(Records supplied Opens)
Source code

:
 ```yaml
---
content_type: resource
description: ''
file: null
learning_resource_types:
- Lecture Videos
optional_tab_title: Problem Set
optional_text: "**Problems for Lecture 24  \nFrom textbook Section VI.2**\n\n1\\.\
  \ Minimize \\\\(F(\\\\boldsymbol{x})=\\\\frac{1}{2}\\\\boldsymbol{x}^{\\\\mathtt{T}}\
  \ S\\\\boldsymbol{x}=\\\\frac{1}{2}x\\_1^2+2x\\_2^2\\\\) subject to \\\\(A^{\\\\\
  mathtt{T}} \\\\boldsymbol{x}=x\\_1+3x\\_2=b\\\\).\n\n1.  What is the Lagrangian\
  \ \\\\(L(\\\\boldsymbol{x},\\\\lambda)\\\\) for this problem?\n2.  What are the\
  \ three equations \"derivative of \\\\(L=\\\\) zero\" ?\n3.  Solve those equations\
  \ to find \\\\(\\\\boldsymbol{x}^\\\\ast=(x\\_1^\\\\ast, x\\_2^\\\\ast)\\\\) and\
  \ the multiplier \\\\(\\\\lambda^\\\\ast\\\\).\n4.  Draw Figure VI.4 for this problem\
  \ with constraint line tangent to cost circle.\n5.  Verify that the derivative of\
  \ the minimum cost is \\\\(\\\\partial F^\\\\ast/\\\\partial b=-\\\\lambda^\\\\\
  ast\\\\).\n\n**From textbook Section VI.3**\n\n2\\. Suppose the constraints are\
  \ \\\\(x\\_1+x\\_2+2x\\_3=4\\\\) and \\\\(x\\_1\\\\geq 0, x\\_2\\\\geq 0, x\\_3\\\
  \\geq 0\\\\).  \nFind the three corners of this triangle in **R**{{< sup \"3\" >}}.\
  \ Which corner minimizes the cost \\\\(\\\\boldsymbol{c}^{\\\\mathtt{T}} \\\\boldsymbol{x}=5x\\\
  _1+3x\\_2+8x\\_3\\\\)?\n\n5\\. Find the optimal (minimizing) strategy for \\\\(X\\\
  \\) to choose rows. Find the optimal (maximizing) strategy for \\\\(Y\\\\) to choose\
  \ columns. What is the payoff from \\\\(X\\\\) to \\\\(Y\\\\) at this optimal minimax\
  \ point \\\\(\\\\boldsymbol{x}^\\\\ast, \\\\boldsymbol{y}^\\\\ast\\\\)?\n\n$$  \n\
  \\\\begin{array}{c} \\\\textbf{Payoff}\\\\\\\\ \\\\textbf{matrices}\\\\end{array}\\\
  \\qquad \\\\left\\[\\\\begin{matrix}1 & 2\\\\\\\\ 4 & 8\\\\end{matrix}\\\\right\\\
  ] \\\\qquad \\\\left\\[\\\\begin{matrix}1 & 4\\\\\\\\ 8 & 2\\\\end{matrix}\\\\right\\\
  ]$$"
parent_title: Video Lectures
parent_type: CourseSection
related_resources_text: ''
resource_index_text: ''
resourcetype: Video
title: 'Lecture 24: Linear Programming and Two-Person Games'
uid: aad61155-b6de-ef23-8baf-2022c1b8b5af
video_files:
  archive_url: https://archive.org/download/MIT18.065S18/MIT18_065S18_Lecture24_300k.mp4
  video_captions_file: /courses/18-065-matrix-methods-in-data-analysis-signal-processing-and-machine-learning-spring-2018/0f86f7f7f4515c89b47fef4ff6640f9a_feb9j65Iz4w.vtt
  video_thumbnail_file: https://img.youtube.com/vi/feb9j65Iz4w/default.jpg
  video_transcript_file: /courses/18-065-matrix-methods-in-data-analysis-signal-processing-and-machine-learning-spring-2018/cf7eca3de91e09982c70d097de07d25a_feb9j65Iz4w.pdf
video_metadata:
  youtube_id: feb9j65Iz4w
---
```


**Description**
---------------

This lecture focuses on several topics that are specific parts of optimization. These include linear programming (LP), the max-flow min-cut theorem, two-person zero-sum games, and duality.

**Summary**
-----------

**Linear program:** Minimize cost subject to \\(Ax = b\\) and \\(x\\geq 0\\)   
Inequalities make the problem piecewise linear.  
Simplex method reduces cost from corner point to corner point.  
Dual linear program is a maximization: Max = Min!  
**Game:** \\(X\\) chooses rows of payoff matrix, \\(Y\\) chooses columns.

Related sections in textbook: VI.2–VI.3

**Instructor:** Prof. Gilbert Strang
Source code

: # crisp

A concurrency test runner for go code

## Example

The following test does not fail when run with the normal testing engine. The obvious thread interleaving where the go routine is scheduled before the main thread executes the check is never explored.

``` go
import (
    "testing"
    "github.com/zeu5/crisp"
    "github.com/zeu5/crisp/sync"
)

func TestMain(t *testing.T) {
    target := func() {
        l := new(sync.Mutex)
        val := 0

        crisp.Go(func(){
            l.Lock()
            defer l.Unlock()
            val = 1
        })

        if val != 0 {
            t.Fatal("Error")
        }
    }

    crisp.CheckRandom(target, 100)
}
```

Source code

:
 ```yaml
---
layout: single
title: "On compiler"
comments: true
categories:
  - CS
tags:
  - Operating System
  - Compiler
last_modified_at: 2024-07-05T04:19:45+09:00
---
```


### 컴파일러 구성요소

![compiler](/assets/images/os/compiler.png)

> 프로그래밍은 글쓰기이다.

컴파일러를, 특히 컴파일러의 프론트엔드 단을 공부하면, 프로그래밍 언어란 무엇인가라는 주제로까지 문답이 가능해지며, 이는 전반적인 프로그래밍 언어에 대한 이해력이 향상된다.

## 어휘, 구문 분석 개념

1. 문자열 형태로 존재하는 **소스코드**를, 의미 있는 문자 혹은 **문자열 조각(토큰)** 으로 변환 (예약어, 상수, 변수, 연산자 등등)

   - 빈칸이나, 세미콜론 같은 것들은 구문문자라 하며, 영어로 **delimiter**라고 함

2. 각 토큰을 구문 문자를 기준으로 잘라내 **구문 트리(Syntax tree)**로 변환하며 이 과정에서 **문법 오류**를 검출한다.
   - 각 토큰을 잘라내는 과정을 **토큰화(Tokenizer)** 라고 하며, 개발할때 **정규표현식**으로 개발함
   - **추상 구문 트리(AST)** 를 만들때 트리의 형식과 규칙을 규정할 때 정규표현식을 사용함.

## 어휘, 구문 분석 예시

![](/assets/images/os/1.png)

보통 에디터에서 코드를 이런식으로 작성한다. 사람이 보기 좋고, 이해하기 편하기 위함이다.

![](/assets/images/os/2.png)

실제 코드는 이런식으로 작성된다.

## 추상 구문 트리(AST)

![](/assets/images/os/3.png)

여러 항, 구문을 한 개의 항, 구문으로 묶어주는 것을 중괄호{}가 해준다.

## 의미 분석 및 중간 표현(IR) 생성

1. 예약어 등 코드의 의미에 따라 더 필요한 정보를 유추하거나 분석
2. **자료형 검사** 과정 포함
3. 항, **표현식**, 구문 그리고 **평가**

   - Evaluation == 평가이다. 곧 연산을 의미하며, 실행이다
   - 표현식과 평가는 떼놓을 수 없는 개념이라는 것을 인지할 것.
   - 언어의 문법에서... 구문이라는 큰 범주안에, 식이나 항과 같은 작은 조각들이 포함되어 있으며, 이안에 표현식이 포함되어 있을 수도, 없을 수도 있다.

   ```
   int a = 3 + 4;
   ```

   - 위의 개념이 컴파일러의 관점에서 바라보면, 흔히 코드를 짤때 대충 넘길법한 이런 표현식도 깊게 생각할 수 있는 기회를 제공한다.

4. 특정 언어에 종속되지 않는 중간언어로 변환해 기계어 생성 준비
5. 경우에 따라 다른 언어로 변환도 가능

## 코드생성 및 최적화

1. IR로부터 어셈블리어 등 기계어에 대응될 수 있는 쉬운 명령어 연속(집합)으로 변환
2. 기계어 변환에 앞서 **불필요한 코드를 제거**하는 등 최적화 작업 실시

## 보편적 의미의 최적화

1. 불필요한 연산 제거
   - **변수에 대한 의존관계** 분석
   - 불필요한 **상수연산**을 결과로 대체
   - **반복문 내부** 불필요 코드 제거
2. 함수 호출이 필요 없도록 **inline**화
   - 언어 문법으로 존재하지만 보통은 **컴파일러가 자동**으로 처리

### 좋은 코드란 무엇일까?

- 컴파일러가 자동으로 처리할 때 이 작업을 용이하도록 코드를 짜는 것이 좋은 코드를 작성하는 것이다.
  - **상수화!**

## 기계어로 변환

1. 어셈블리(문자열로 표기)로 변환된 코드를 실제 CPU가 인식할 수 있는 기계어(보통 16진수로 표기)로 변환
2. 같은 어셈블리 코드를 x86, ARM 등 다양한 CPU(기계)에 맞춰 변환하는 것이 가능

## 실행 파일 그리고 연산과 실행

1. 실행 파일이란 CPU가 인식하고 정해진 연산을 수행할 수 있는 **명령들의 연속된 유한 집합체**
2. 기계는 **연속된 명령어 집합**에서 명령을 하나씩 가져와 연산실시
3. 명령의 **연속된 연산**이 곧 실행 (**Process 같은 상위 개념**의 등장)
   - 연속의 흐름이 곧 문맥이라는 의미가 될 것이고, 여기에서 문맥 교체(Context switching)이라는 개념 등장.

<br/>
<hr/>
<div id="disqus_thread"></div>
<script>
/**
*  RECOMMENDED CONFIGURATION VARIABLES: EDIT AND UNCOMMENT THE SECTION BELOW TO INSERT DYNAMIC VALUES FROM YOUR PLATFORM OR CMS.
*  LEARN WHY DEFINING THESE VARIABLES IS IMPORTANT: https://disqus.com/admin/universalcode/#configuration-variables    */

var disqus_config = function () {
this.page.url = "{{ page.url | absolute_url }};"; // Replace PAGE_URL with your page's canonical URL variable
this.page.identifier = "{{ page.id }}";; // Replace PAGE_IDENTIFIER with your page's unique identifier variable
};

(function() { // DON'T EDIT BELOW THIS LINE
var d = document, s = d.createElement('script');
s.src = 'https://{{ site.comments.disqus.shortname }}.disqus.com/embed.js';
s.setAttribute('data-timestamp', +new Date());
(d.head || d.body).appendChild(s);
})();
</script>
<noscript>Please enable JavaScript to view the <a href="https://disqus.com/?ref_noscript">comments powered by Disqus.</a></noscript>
(Records supplied Closes)
Set down only these lines, exactly: the one containing "- 연속의 흐름이 곧" and each line after it through the end of the entries above.

   - 연속의 흐름이 곧 문맥이라는 의미가 될 것이고, 여기에서 문맥 교체(Context switching)이라는 개념 등장.

<br/>
<hr/>
<div id="disqus_thread"></div>
<script>
/**
*  RECOMMENDED CONFIGURATION VARIABLES: EDIT AND UNCOMMENT THE SECTION BELOW TO INSERT DYNAMIC VALUES FROM YOUR PLATFORM OR CMS.
*  LEARN WHY DEFINING THESE VARIABLES IS IMPORTANT: https://disqus.com/admin/universalcode/#configuration-variables    */

var disqus_config = function () {
this.page.url = "{{ page.url | absolute_url }};"; // Replace PAGE_URL with your page's canonical URL variable
this.page.identifier = "{{ page.id }}";; // Replace PAGE_IDENTIFIER with your page's unique identifier variable
};

(function() { // DON'T EDIT BELOW THIS LINE
var d = document, s = d.createElement('script');
s.src = 'https://{{ site.comments.disqus.shortname }}.disqus.com/embed.js';
s.setAttribute('data-timestamp', +new Date());
(d.head || d.body).appendChild(s);
})();
</script>
<noscript>Please enable JavaScript to view the <a href="https://disqus.com/?ref_noscript">comments powered by Disqus.</a></noscript>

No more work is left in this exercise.